GRAFIK: Ernteerwartungen, Fläche in Hektar nach Kulturen

Mehr Zuckerrüben

Mit rund 86.600 Hektar hat sich die Soja-anbaufläche um 0,6 Prozent verringert. „Im europäischen Vergleich ist Österreich damit im Sojaanbau aber immer noch ganz vorne mit dabei“, betont Berlakovich. Raps setzt seinen Abwärtstrend fort und erreicht mit 23.700 Hektar einen neuen Negativrekord. Die Anbaufläche hat sich erneut um 10,5 Prozent verringert. Auch die Sonnenblumenfläche wurde um 1.500 Hektar (-6,2 Prozent) auf nur mehr 22.700 Hektar reduziert.

Zulegen konnte vor allem die Zuckerrübe. Aufgrund besserer Preise wurde die Anbaufläche um 8.300 Hektar (+23 Prozent) auf 44.500 Hektar ausgeweitet. „Noch mehr Zuckerrüben wurden zuletzt vor 2015 angebaut“, kommentiert Berlakovich. Auch die Ölkürbisfläche konnte wieder gesteigert werden – um 4.700 Hektar (+16,2 Prozent) auf insgesamt 33.700 Hektar. Ebenso wurde der Erdäpfelanbau um 1.300 Hektar (+6,9 Prozent) auf rund 20.000 Hektar ausgeweitet. Auch die Leguminosen Körnererbse und Ackerbohne nahmen jeweils um mehr als 10 Prozent an Fläche zu.

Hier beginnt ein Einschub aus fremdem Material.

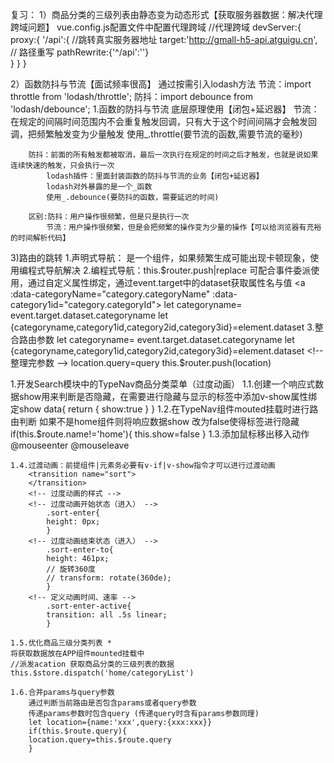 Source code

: 复习：
1）商品分类的三级列表由静态变为动态形式【获取服务器数据：解决代理跨域问题】
vue.config.js配置文件中配置代理跨域
  //代理跨域
  devServer:{
    proxy:{
      '/api':{
        //跳转真实服务器地址
        target:'http://gmall-h5-api.atguigu.cn',
        // 路径重写
        pathRewrite:{'^/api':''}   
      }
    }
  }

2）函数防抖与节流【面试频率很高】
通过按需引入lodash方法
节流：import throttle from 'lodash/throttle';
防抖：import debounce from 'lodash/debounce';
    1.函数的防抖与节流  底层原理使用【闭包+延迟器】
        节流：在规定的间隔时间范围内不会重复触发回调，只有大于这个时间间隔才会触发回调，把频繁触发变为少量触发
            使用_.throttle(要节流的函数,需要节流的毫秒)

        防抖：前面的所有触发都被取消，最后一次执行在规定的时间之后才触发，也就是说如果连续快速的触发，只会执行一次
            lodash插件：里面封装函数的防抖与节流的业务【闭包+延迟器】
            lodash对外暴露的是一个_函数
            使用_.debounce(要防抖的函数，需要延迟的时间)

        区别:防抖：用户操作很频繁，但是只是执行一次
            节流：用户操作很频繁，但是会把频繁的操作变为少量的操作【可以给浏览器有充裕的时间解析代码】

3)路由的跳转
    1.声明式导航：<router-link to="/xxxx"></router>
        是一个组件，如果频繁生成可能出现卡顿现象，使用编程式导航解决
    2.编程式导航：this.$router.push|replace 
        可配合事件委派使用，通过自定义属性绑定，通过event.target中的dataset获取属性名与值
        <a :data-categoryName="category.categoryName" :data-category1id="category.categoryId">
        let categoryname= event.target.dataset.categoryname
        let {categoryname,category1id,category2id,category3id}=element.dataset
    3.整合路由参数
        let categoryname= event.target.dataset.categoryname
        let {categoryname,category1id,category2id,category3id}=element.dataset
         <!-- 整理完参数 -->
        location.query=query
        this.$router.push(location)

1.开发Search模块中的TypeNav商品分类菜单（过度动画）
    1.1.创建一个响应式数据show用来判断是否隐藏，在需要进行隐藏与显示的标签中添加v-show属性绑定show
        data{
            return {
                show:true
            }
        }
    1.2.在TypeNav组件mouted挂载时进行路由判断 如果不是home组件则将响应数据show 改为false使得标签进行隐藏
         <!-- 如果不是Home路由组件，将typeNav进行隐藏 -->
        if(this.$route.name!='home'){
        this.show=false
        }
    1.3.添加鼠标移出移入动作  @mouseenter @mouseleave

    1.4.过渡动画：前提组件|元素务必要有v-if|v-show指令才可以进行过渡动画
        <transition name="sort">
        </transition>
        <!-- 过度动画的样式 -->
        <!-- 过度动画开始状态（进入） -->
            .sort-enter{
            height: 0px;
            }
        <!-- 过度动画结束状态（进入） -->
            .sort-enter-to{
            height: 461px;
            // 旋转360度
            // transform: rotate(360de);
            }
        <!-- 定义动画时间、速率 -->
            .sort-enter-active{
            transition: all .5s linear;
            }
    
    1.5.优化商品三级分类列表 *
    将获取数据放在APP组件mounted挂载中
    //派发acation 获取商品分类的三级列表的数据 
    this.$store.dispatch('home/categoryList')

    1.6.合并params与query参数
        通过判断当前路由是否包含params或者query参数
        传递params参数时包含query (传递query时含有params参数同理)
        let location={name:'xxx',query:{xxx:xxx}}
        if(this.$route.query){
        location.query=this.$route.query
        }
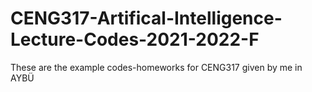 # CENG317-Artifical-Intelligence-Lecture-Codes-2021-2022-F
These are the example codes-homeworks for CENG317 given by me in AYBÜ
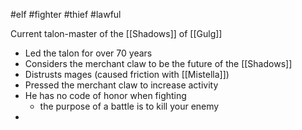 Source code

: #elf #fighter #thief #lawful 

Current talon-master of the [[Shadows]] of [[Gulg]]
- Led the talon for over 70 years
- Considers the merchant claw to be the future of the [[Shadows]]
- Distrusts mages (caused friction with [[Mistella]])
- Pressed the merchant claw to increase activity
- He has no code of honor when fighting
	- the purpose of a battle is to kill your enemy
-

„Die Entwicklung der Anbauflächen verdeutlicht, wie genau Bäuerinnen und Bauern kalkulieren und ihre Kulturwahl an aktuelle Gegebenheiten anpassen müssen. Neben der Witterung waren die Preise für unterschiedliche Ackerfrüchte in dieser Saison ein wesentliches Kriterium für die Anbauentscheidung“, fasst LKÖ-Präsident Moosbrugger zusammen.

Regional entwickeln

Einen ausreichenden Pflanzenschutz zu bewerkstelligen, wird angesichts der herausfordernden Witterung immer schwieriger. Aber auch das Wegfallen effizienter Saatgutbeizmittel erschwert die Situation, weiß Moosbrugger: „Bei vielen Schadinsekten sieht man, dass bisher eingesetzte Pflanzenschutzmittel nicht mehr ausreichend wirksam sind. Dieses Phänomen kennt man auch bei Ungräsern. Die Herausforderungen mit Schädlingen und Schaderregern werden immer größer. Deshalb ist es wichtig, dass künftig ausreichend effektive Möglichkeiten zum Schutz unserer Nahrungsmittel zur Verfügung stehen“, so der LKÖ-Präsident.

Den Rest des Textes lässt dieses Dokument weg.